Hieken and her colleagues sterilely collected breast tissue from 33 patients — none of whom had evidence of an infection at the time and none of whom developed a post-operative infection — as well as overlying breast skin tissue, skin swab, and buccal swab samples. Through 16S rDNA sequencing, the researchers detected 1,460 operational taxonomic units, or about 454 OTUs per sample.
Principal coordinates analysis separated each sample type into its own cluster. Although the breast and skin tissue samples were more similar to each other than to the skin and buccal swabs, the samples were distinct, the researchers reported.
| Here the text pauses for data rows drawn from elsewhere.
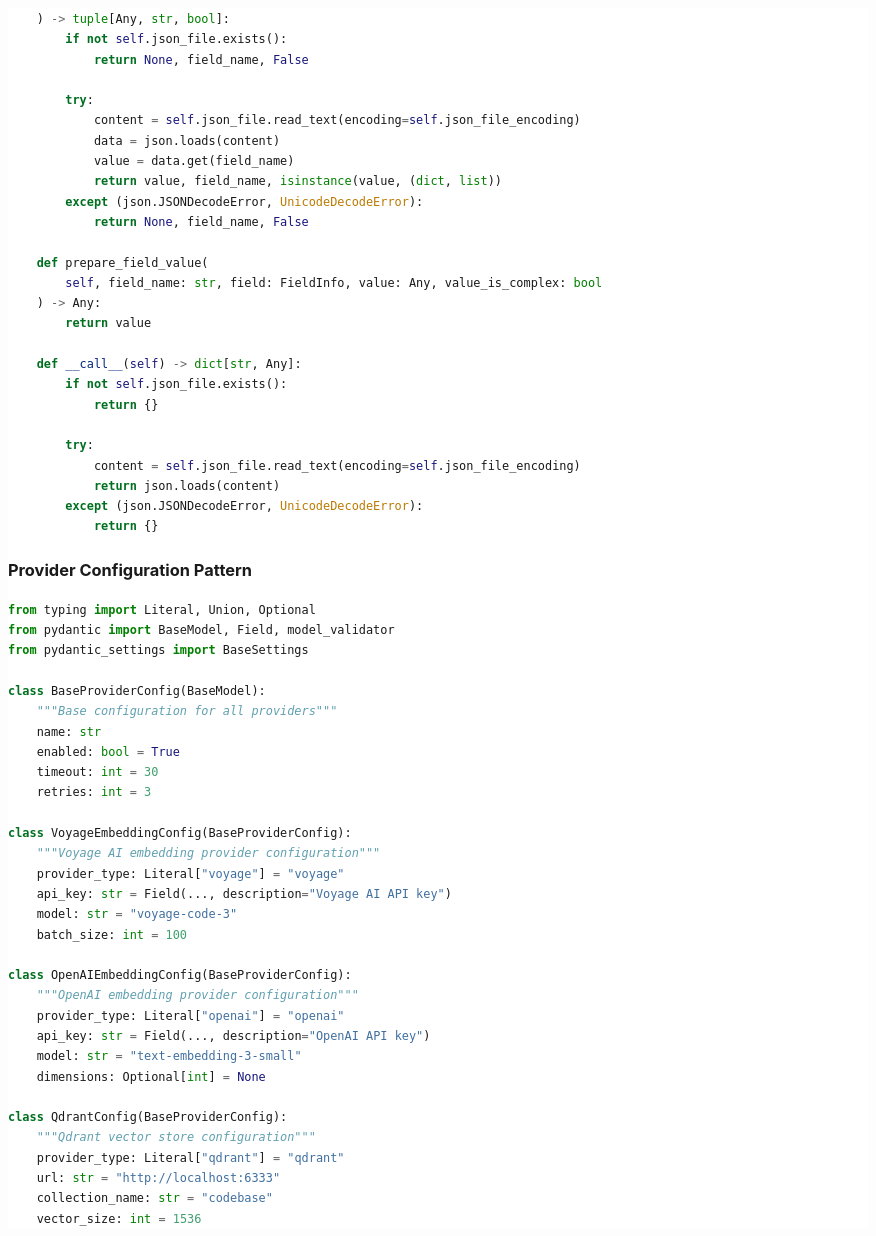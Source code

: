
 ```python
    ) -> tuple[Any, str, bool]:
        if not self.json_file.exists():
            return None, field_name, False
            
        try:
            content = self.json_file.read_text(encoding=self.json_file_encoding)
            data = json.loads(content)
            value = data.get(field_name)
            return value, field_name, isinstance(value, (dict, list))
        except (json.JSONDecodeError, UnicodeDecodeError):
            return None, field_name, False
    
    def prepare_field_value(
        self, field_name: str, field: FieldInfo, value: Any, value_is_complex: bool
    ) -> Any:
        return value
    
    def __call__(self) -> dict[str, Any]:
        if not self.json_file.exists():
            return {}
            
        try:
            content = self.json_file.read_text(encoding=self.json_file_encoding)
            return json.loads(content)
        except (json.JSONDecodeError, UnicodeDecodeError):
            return {}
```

### Provider Configuration Pattern

```python
from typing import Literal, Union, Optional
from pydantic import BaseModel, Field, model_validator
from pydantic_settings import BaseSettings

class BaseProviderConfig(BaseModel):
    """Base configuration for all providers"""
    name: str
    enabled: bool = True
    timeout: int = 30
    retries: int = 3

class VoyageEmbeddingConfig(BaseProviderConfig):
    """Voyage AI embedding provider configuration"""
    provider_type: Literal["voyage"] = "voyage"
    api_key: str = Field(..., description="Voyage AI API key")
    model: str = "voyage-code-3"
    batch_size: int = 100

class OpenAIEmbeddingConfig(BaseProviderConfig):
    """OpenAI embedding provider configuration"""
    provider_type: Literal["openai"] = "openai"
    api_key: str = Field(..., description="OpenAI API key")
    model: str = "text-embedding-3-small"
    dimensions: Optional[int] = None

class QdrantConfig(BaseProviderConfig):
    """Qdrant vector store configuration"""
    provider_type: Literal["qdrant"] = "qdrant"
    url: str = "http://localhost:6333"
    collection_name: str = "codebase"
    vector_size: int = 1536

```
In particular, the researchers' analyses indicated that breast tissue microbiome differs from breast skin tissue microbiome in rare bacterial lineages. Hieken and her colleagues noted that breast tissue is richer in bacterial species than breast skin tissue, though their species evenness is about the same. Their β-diversity analysis showed a highly significant difference in community membership between the two microbiota, though that difference disappeared in a weighted analysis. This suggested to the researchers that the microbiomes differed in rare lineages.
They noted that differentially abundant taxa between the two included ones belonging to Firmicutes, Actinobacteria, Bacteroidetes, and Proteobacteria.
Hieken and her colleagues also collected adjacent normal breast tissue samples from 13 women with benign breast disease and from 15 women with invasive cancer for microbial analysis. The normal breast tissue adjacent to invasive cancer was significantly different from normal breast tissue adjacent to benign disease, they reported.
While α- and Shannon diversity indices were similar between the two, β-diversity analysis indicated that the microbial community in normal tissue near invasive disease differs from that of normal tissue near benign disease. In particular, the researchers reported an increased relative abundance of Fusobacterium, Atopobium, Hydrogenophaga, Gluconacetobacter, and Lactobacillus.
In addition, a KEGG pathway analysis uncovered six pathways that are differentially abundant between the two groups. Patients with malignant disease had reduced inositol phosphate metabolism, while patients with benign disease had increased cysteine and methionine metabolism, glycosyltransferases, and fatty acid biosynthesis.
This, the researchers said, suggests that dybiosis of this microbial community could contribute to cancer development.
"There is mounting evidence that changes in the breast microbiome may be implicated in cancer development and the aggressiveness of cancer and that eliminating dangerous microorganisms or restoring normal microbiota may reverse this process," Mayo's Nick Chia added in a statement.
He and his colleagues cautioned, however, that their study relied on a small sample size and that all the patients had estrogen receptor-positive tumors. A larger and more diverse cohort needs to be studied to uncover any microbial signature of malignant disease, they added.